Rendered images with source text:
┄┄┄┄┄┄┄┄┄┄┄┄┄┄┄┄┄┄┄┄
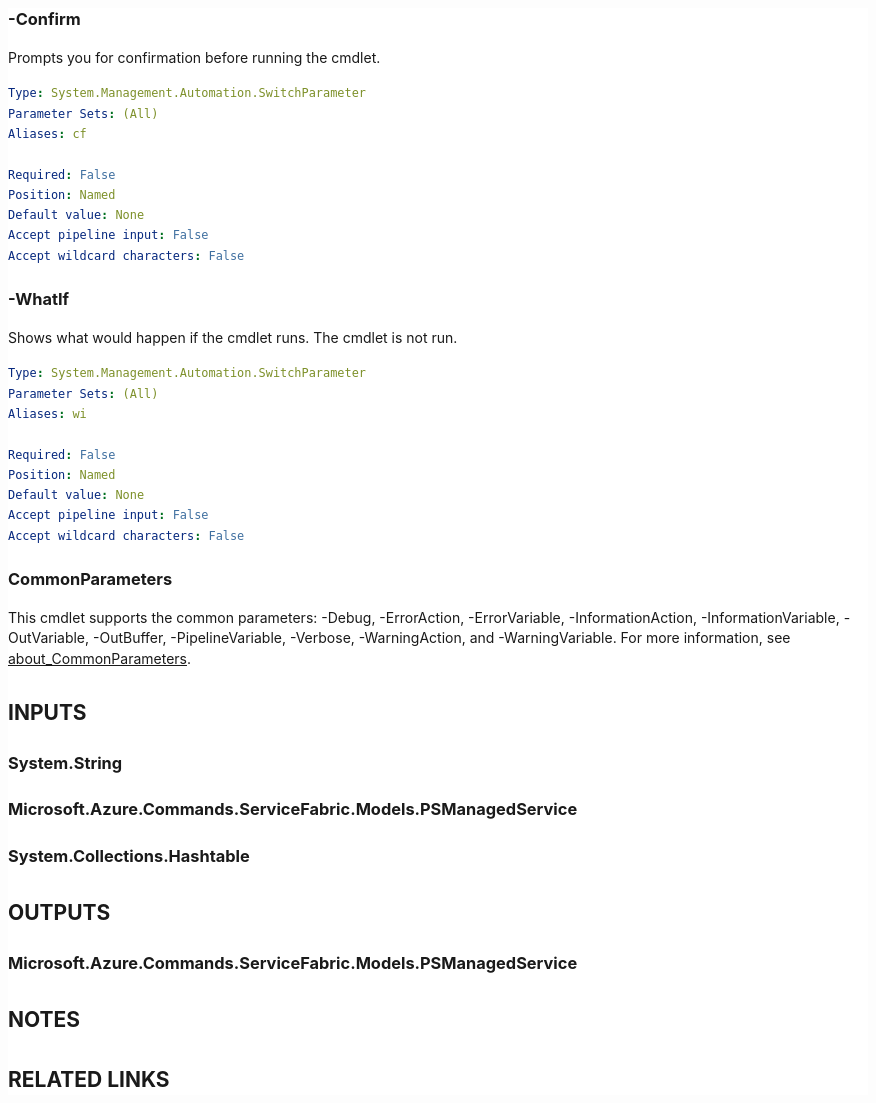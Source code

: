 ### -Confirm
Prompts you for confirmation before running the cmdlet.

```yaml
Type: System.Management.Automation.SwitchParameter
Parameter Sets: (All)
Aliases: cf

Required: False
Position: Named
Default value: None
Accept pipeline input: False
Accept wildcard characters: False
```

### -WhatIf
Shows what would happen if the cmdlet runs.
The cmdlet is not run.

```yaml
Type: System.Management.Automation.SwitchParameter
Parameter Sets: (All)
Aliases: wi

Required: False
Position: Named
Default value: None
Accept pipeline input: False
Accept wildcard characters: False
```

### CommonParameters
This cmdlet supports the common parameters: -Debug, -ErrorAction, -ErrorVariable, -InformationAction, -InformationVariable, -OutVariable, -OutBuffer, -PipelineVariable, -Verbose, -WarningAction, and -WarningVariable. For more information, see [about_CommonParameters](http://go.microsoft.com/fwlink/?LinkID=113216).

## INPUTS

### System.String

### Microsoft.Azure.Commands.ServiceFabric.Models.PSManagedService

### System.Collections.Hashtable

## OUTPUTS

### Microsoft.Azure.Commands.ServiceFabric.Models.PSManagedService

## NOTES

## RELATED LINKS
┄┄┄┄┄┄┄┄┄┄┄┄┄┄┄┄┄┄┄┄
**Task to complete**
Set down word for word the lines from the first entry through the line with "Shows what would happen if the cmdlet runs.", both included, omitting pictures.

**Answer to this problem**
Source code

: ### -Confirm
Prompts you for confirmation before running the cmdlet.

```yaml
Type: System.Management.Automation.SwitchParameter
Parameter Sets: (All)
Aliases: cf

Required: False
Position: Named
Default value: None
Accept pipeline input: False
Accept wildcard characters: False
```

### -WhatIf
Shows what would happen if the cmdlet runs.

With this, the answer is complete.